__PROVIDED MATERIAL__
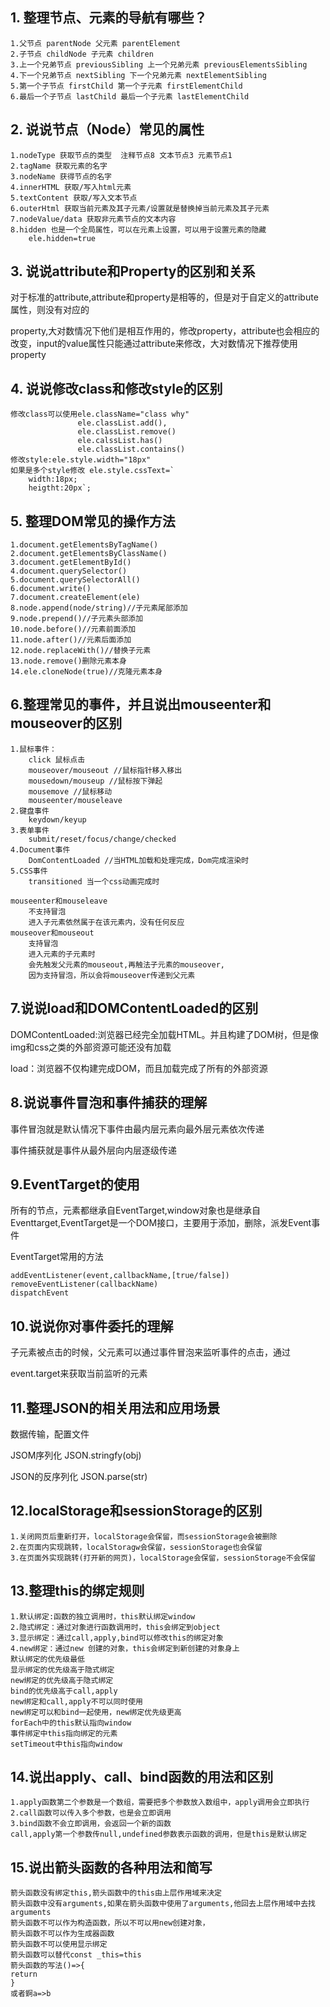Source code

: ## 1. 整理节点、元素的导航有哪些？

```
1.父节点 parentNode 父元素 parentElement
2.子节点 childNode 子元素 children
3.上一个兄弟节点 previousSibling 上一个兄弟元素 previousElementsSibling
4.下一个兄弟节点 nextSibling 下一个兄弟元素 nextElementSibling
5.第一个子节点 firstChild 第一个子元素 firstElementChild
6.最后一个子节点 lastChild 最后一个子元素 lastElementChild
```



## 2. 说说节点（Node）常见的属性

```
1.nodeType 获取节点的类型  注释节点8 文本节点3 元素节点1
2.tagName 获取元素的名字
3.nodeName 获得节点的名字
4.innerHTML 获取/写入html元素
5.textContent 获取/写入文本节点
6.outerHtml 获取当前元素及其子元素/设置就是替换掉当前元素及其子元素
7.nodeValue/data 获取非元素节点的文本内容
8.hidden 也是一个全局属性，可以在元素上设置，可以用于设置元素的隐藏
	ele.hidden=true
```



## 3. 说说attribute和Property的区别和关系

对于标准的attribute,attribute和property是相等的，但是对于自定义的attribute属性，则没有对应的

property,大对数情况下他们是相互作用的，修改property，attribute也会相应的改变，input的value属性只能通过attribute来修改，大对数情况下推荐使用property



## 4. 说说修改class和修改style的区别

```
修改class可以使用ele.className="class why"
			   ele.classList.add(),
			   ele.classList.remove()
			   ele.calssList.has()
			   ele.classList.contains()
修改style:ele.style.width="18px"
如果是多个style修改 ele.style.cssText=`
	width:18px;
	heigtht:20px`;
```



## 5. 整理DOM常见的操作方法



```
1.document.getElementsByTagName()
2.document.getElementsByClassName()
3.document.getElementById()
4.document.querySelector()
5.document.querySelectorAll()
6.document.write()
7.document.createElement(ele)
8.node.append(node/string)//子元素尾部添加
9.node.prepend()//子元素头部添加
10.node.before()//元素前面添加
11.node.after()//元素后面添加
12.node.replaceWith()//替换子元素
13.node.remove()删除元素本身
14.ele.cloneNode(true)//克隆元素本身
```

## 6.整理常见的事件，并且说出mouseenter和mouseover的区别



```
1.鼠标事件：
	click 鼠标点击
	mouseover/mouseout //鼠标指针移入移出
	mousedown/mouseup //鼠标按下弹起
	mousemove //鼠标移动
	mouseenter/mouseleave
2.键盘事件
	keydown/keyup
3.表单事件
	submit/reset/focus/change/checked
4.Document事件
	DomContentLoaded //当HTML加载和处理完成，Dom完成渲染时
5.CSS事件
	transitioned 当一个css动画完成时

mouseenter和mouseleave
	不支持冒泡
	进入子元素依然属于在该元素内，没有任何反应
mouseover和mouseout
	支持冒泡
	进入元素的子元素时
	会先触发父元素的mouseout,再触法子元素的mouseover,
	因为支持冒泡，所以会将mouseover传递到父元素
```

## 7.说说load和DOMContentLoaded的区别

DOMContentLoaded:浏览器已经完全加载HTML。并且构建了DOM树，但是像img和css之类的外部资源可能还没有加载

load：浏览器不仅构建完成DOM，而且加载完成了所有的外部资源

## 8.说说事件冒泡和事件捕获的理解

事件冒泡就是默认情况下事件由最内层元素向最外层元素依次传递

事件捕获就是事件从最外层向内层逐级传递

## 9.EventTarget的使用

所有的节点，元素都继承自EventTarget,window对象也是继承自Eventtarget,EventTarget是一个DOM接口，主要用于添加，删除，派发Event事件

EventTarget常用的方法

```
addEventListener(event,callbackName,[true/false])
removeEventListener(callbackName)
dispatchEvent
```

## 10.说说你对事件委托的理解

子元素被点击的时候，父元素可以通过事件冒泡来监听事件的点击，通过

event.target来获取当前监听的元素

## 11.整理JSON的相关用法和应用场景

数据传输，配置文件

JSOM序列化 JSON.stringfy(obj)

JSON的反序列化 JSON.parse(str)

## 12.localStorage和sessionStorage的区别

```
1.关闭网页后重新打开，localStorage会保留，而sessionStorage会被删除
2.在页面内实现跳转，localStoragw会保留，sessionStorage也会保留
3.在页面外实现跳转(打开新的网页)，localStorage会保留，sessionStorage不会保留
```



## 13.整理this的绑定规则

```
1.默认绑定:函数的独立调用时，this默认绑定window
2.隐式绑定：通过对象进行函数调用时，this会绑定到object
3.显示绑定：通过call,apply,bind可以修改this的绑定对象
4.new绑定：通过new 创建的对象，this会绑定到新创建的对象身上
默认绑定的优先级最低
显示绑定的优先级高于隐式绑定
new绑定的优先级高于隐式绑定
bind的优先级高于call,apply
new绑定和call,apply不可以同时使用
new绑定可以和bind一起使用，new绑定优先级更高
forEach中的this默认指向window
事件绑定中this指向绑定的元素
setTimeout中this指向window
```

## 14.说出apply、call、bind函数的用法和区别

```
1.apply函数第二个参数是一个数组，需要把多个参数放入数组中，apply调用会立即执行
2.call函数可以传入多个参数，也是会立即调用
3.bind函数不会立即调用，会返回一个新的函数
call,apply第一个参数传null,undefined参数表示函数的调用，但是this是默认绑定
```

## 15.说出箭头函数的各种用法和简写

```
箭头函数没有绑定this,箭头函数中的this由上层作用域来决定
箭头函数中没有arguments,如果在箭头函数中使用了arguments,他回去上层作用域中去找arguments
箭头函数不可以作为构造函数，所以不可以用new创建对象，
箭头函数不可以作为生成器函数
箭头函数不可以使用显示绑定
箭头函数可以替代const _this=this
箭头函数的写法()=>{
return
}
或者錒a=>b
```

__TASK DIRECTIONS__
Having found the line with "事件冒泡就是默认情况下事件由最内层元素向最外层元素依次传递", transcribe it and each line after it to the end of the entries, with no other lines.

__RESPONSE BOX__
事件冒泡就是默认情况下事件由最内层元素向最外层元素依次传递

事件捕获就是事件从最外层向内层逐级传递

## 9.EventTarget的使用

所有的节点，元素都继承自EventTarget,window对象也是继承自Eventtarget,EventTarget是一个DOM接口，主要用于添加，删除，派发Event事件

EventTarget常用的方法

```
addEventListener(event,callbackName,[true/false])
removeEventListener(callbackName)
dispatchEvent
```

## 10.说说你对事件委托的理解

子元素被点击的时候，父元素可以通过事件冒泡来监听事件的点击，通过

event.target来获取当前监听的元素

## 11.整理JSON的相关用法和应用场景

数据传输，配置文件

JSOM序列化 JSON.stringfy(obj)

JSON的反序列化 JSON.parse(str)

## 12.localStorage和sessionStorage的区别

```
1.关闭网页后重新打开，localStorage会保留，而sessionStorage会被删除
2.在页面内实现跳转，localStoragw会保留，sessionStorage也会保留
3.在页面外实现跳转(打开新的网页)，localStorage会保留，sessionStorage不会保留
```



## 13.整理this的绑定规则

```
1.默认绑定:函数的独立调用时，this默认绑定window
2.隐式绑定：通过对象进行函数调用时，this会绑定到object
3.显示绑定：通过call,apply,bind可以修改this的绑定对象
4.new绑定：通过new 创建的对象，this会绑定到新创建的对象身上
默认绑定的优先级最低
显示绑定的优先级高于隐式绑定
new绑定的优先级高于隐式绑定
bind的优先级高于call,apply
new绑定和call,apply不可以同时使用
new绑定可以和bind一起使用，new绑定优先级更高
forEach中的this默认指向window
事件绑定中this指向绑定的元素
setTimeout中this指向window
```

## 14.说出apply、call、bind函数的用法和区别

```
1.apply函数第二个参数是一个数组，需要把多个参数放入数组中，apply调用会立即执行
2.call函数可以传入多个参数，也是会立即调用
3.bind函数不会立即调用，会返回一个新的函数
call,apply第一个参数传null,undefined参数表示函数的调用，但是this是默认绑定
```

## 15.说出箭头函数的各种用法和简写

```
箭头函数没有绑定this,箭头函数中的this由上层作用域来决定
箭头函数中没有arguments,如果在箭头函数中使用了arguments,他回去上层作用域中去找arguments
箭头函数不可以作为构造函数，所以不可以用new创建对象，
箭头函数不可以作为生成器函数
箭头函数不可以使用显示绑定
箭头函数可以替代const _this=this
箭头函数的写法()=>{
return
}
或者錒a=>b
```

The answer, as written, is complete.